**EXERCISE PROMPT:** Your task is to set down the line containing "ST 4.3.1 & & \\" and every later line of the entries, word for word, including the last.

Stored data entries:
▼
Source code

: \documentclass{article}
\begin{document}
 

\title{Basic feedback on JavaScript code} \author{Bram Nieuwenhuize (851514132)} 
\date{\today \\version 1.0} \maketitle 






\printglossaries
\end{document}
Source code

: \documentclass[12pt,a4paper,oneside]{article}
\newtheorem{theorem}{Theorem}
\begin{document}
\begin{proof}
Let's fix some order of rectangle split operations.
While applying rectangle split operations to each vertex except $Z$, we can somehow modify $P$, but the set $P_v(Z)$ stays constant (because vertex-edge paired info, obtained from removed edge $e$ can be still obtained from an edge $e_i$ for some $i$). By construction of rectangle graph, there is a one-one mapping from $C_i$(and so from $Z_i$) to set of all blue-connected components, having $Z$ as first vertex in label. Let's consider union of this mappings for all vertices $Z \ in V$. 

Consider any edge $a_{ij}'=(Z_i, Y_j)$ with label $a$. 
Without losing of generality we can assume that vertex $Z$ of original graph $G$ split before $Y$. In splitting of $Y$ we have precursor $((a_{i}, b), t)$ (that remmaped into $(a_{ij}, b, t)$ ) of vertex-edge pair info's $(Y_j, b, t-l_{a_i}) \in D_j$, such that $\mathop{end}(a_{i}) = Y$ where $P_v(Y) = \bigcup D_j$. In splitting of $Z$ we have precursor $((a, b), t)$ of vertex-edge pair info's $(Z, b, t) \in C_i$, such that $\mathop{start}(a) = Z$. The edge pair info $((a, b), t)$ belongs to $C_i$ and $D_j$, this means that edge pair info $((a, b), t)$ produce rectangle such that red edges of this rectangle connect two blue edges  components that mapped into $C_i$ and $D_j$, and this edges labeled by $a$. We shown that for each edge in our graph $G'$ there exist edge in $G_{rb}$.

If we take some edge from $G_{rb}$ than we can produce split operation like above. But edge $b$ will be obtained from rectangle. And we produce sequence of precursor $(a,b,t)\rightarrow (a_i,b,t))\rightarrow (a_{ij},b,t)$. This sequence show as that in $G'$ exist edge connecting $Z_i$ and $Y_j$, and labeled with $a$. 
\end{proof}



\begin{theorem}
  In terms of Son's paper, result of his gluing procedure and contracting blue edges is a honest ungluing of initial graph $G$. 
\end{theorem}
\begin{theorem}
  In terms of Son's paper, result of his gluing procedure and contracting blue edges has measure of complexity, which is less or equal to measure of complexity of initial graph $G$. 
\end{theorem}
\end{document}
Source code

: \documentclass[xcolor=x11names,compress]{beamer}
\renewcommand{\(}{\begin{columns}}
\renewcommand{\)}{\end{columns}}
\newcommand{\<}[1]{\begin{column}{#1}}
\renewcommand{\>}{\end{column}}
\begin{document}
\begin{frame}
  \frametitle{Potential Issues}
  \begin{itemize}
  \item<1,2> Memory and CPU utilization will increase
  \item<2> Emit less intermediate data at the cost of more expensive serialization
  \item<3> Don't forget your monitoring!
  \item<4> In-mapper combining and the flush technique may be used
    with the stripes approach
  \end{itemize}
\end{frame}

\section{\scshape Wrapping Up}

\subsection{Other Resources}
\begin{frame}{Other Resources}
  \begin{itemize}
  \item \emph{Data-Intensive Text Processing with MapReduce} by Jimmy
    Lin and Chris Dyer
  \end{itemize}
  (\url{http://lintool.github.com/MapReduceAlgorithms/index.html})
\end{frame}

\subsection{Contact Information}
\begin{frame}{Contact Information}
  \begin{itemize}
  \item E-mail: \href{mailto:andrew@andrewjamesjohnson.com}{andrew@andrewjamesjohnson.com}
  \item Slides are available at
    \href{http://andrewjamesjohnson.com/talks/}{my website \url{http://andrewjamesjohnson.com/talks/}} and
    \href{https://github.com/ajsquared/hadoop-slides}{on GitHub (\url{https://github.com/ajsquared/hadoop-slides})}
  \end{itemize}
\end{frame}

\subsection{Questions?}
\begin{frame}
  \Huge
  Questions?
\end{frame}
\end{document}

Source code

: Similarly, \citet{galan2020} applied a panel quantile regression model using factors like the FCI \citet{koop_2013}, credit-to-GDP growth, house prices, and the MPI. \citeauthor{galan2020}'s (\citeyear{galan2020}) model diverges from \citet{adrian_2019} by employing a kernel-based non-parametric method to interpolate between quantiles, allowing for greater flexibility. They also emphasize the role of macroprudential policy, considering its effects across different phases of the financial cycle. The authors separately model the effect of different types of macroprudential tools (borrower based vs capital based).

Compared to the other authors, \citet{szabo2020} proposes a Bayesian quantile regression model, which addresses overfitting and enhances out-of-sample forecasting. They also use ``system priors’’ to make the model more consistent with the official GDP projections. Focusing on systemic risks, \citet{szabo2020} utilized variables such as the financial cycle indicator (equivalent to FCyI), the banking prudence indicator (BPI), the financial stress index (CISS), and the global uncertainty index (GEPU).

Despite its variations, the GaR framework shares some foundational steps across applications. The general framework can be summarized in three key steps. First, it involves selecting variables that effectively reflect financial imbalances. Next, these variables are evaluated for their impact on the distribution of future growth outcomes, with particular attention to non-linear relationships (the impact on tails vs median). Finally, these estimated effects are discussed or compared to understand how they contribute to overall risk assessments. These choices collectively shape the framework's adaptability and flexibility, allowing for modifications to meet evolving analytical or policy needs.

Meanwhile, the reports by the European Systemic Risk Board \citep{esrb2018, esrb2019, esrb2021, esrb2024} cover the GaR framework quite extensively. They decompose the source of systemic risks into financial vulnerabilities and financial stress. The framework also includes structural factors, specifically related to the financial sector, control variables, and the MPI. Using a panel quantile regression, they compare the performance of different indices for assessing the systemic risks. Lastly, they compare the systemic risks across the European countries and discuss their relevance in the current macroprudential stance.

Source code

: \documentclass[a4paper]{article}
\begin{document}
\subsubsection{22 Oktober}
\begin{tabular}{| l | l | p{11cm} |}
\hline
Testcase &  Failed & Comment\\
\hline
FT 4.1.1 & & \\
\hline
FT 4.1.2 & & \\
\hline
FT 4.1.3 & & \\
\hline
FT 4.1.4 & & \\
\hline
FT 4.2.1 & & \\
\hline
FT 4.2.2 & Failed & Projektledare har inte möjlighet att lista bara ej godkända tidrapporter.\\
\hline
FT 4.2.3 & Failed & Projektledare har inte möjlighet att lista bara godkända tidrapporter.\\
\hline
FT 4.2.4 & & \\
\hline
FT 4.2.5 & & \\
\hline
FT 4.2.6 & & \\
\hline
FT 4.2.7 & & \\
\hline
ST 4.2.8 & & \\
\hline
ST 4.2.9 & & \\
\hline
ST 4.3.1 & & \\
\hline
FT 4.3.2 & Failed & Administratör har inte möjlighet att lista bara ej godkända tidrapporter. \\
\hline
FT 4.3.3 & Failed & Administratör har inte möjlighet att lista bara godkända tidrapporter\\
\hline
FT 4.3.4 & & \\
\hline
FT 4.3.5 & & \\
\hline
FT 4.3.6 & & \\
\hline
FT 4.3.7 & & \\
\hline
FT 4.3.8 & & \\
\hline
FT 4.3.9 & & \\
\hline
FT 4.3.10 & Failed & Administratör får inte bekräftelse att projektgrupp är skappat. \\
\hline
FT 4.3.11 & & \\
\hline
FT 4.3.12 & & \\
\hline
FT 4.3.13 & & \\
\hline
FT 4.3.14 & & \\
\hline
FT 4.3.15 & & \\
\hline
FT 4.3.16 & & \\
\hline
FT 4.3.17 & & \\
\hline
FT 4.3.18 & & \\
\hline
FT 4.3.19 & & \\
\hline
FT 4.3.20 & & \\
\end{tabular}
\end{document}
▲
**ANSWER SECTION:**
ST 4.3.1 & & \\
\hline
FT 4.3.2 & Failed & Administratör har inte möjlighet att lista bara ej godkända tidrapporter. \\
\hline
FT 4.3.3 & Failed & Administratör har inte möjlighet att lista bara godkända tidrapporter\\
\hline
FT 4.3.4 & & \\
\hline
FT 4.3.5 & & \\
\hline
FT 4.3.6 & & \\
\hline
FT 4.3.7 & & \\
\hline
FT 4.3.8 & & \\
\hline
FT 4.3.9 & & \\
\hline
FT 4.3.10 & Failed & Administratör får inte bekräftelse att projektgrupp är skappat. \\
\hline
FT 4.3.11 & & \\
\hline
FT 4.3.12 & & \\
\hline
FT 4.3.13 & & \\
\hline
FT 4.3.14 & & \\
\hline
FT 4.3.15 & & \\
\hline
FT 4.3.16 & & \\
\hline
FT 4.3.17 & & \\
\hline
FT 4.3.18 & & \\
\hline
FT 4.3.19 & & \\
\hline
FT 4.3.20 & & \\
\end{tabular}
\end{document}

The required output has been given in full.